The lines to be copied are those below that contain "with".

### MATERIAL FOR THIS TASK:
== == ==

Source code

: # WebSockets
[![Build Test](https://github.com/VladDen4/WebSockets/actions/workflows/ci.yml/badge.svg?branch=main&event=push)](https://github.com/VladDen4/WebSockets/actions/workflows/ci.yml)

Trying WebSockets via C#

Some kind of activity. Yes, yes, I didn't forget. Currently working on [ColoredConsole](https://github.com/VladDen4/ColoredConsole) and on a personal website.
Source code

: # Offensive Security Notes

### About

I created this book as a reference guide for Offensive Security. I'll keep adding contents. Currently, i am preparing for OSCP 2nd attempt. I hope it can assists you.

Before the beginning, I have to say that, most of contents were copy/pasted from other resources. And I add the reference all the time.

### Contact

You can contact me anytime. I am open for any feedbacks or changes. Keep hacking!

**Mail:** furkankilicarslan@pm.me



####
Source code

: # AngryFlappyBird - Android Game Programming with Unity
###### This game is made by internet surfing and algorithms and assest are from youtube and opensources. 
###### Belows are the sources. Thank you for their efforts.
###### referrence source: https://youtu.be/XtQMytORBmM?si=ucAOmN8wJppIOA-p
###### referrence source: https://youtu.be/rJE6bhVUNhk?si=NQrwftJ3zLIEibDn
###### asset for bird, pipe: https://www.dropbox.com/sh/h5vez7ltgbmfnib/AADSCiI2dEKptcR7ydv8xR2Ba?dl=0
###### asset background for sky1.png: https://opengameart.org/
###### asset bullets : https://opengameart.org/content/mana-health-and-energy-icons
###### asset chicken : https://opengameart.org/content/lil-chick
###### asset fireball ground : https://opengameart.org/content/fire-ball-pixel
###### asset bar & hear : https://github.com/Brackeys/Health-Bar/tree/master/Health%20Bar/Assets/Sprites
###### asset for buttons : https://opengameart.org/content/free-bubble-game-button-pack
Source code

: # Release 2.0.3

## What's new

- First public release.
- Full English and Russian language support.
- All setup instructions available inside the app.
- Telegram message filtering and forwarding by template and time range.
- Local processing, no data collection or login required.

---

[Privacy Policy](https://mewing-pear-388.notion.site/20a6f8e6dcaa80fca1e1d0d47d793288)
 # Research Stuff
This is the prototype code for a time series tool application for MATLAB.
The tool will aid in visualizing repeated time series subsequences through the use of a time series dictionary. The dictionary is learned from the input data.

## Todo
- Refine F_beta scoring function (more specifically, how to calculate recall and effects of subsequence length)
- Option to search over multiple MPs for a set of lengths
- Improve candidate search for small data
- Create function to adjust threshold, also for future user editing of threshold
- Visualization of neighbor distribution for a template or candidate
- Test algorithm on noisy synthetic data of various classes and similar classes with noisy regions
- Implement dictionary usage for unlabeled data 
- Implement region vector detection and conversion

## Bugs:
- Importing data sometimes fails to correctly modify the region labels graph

== == ==

### ANSWER BOX:
: # AngryFlappyBird - Android Game Programming with Unity
- Test algorithm on noisy synthetic data of various classes and similar classes with noisy regions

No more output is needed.